■ YOUR OBJECTIVE ■
Everything from the line containing "under their name" through the line containing "Could not write" should be repeated exactly, and nothing else from the data.

■ EXERCISE DATA ■
# # # #

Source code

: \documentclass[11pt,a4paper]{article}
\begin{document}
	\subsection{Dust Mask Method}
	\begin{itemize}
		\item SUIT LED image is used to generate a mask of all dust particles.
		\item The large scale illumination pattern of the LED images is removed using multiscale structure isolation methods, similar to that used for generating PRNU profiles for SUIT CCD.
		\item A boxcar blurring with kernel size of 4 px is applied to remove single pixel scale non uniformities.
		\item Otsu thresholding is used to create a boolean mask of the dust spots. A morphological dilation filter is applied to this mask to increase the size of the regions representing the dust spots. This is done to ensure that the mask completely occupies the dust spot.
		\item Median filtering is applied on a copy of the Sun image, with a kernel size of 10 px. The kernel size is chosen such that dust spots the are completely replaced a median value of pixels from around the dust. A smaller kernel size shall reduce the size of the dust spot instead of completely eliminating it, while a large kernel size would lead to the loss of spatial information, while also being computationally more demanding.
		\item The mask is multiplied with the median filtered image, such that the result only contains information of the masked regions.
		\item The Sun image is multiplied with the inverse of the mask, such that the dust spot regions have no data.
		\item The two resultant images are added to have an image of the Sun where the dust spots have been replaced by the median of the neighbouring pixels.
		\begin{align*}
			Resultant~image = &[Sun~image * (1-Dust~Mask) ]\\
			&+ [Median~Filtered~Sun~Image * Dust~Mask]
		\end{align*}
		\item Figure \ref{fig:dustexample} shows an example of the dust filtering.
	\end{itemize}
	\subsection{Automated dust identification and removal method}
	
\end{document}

# # # #

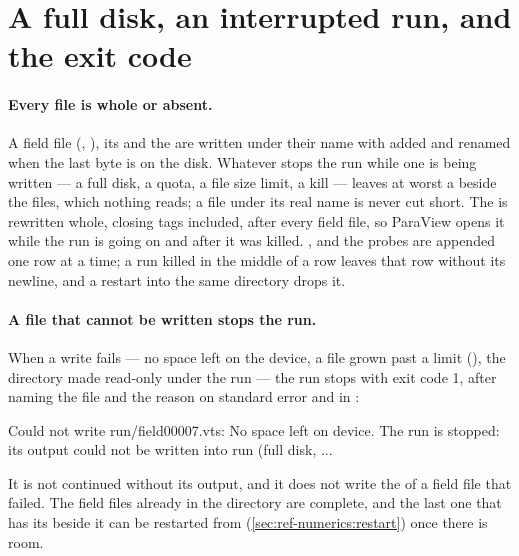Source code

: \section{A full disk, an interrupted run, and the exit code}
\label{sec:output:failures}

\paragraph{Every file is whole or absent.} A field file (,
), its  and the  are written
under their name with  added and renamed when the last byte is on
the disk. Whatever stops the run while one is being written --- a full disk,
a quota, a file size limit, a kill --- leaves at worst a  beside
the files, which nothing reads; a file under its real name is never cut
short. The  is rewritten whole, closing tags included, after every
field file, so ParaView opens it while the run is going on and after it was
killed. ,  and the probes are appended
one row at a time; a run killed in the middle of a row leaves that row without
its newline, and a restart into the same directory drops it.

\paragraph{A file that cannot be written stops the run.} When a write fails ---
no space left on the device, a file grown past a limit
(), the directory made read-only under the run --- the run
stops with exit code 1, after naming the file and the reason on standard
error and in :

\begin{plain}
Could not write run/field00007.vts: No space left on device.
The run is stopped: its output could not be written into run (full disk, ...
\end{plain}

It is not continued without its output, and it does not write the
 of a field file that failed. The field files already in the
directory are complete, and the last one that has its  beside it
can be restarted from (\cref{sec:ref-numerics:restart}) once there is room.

# # # #

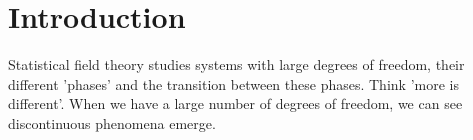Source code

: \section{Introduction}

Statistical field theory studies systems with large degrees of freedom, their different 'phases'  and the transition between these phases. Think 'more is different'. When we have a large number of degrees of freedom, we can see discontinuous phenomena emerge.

# # # #

■ RESULT BELOW ■
under their name with  added and renamed when the last byte is on
the disk. Whatever stops the run while one is being written --- a full disk,
a quota, a file size limit, a kill --- leaves at worst a  beside
the files, which nothing reads; a file under its real name is never cut
short. The  is rewritten whole, closing tags included, after every
field file, so ParaView opens it while the run is going on and after it was
killed. ,  and the probes are appended
one row at a time; a run killed in the middle of a row leaves that row without
its newline, and a restart into the same directory drops it.

\paragraph{A file that cannot be written stops the run.} When a write fails ---
no space left on the device, a file grown past a limit
(), the directory made read-only under the run --- the run
stops with exit code 1, after naming the file and the reason on standard
error and in :

\begin{plain}
Could not write run/field00007.vts: No space left on device.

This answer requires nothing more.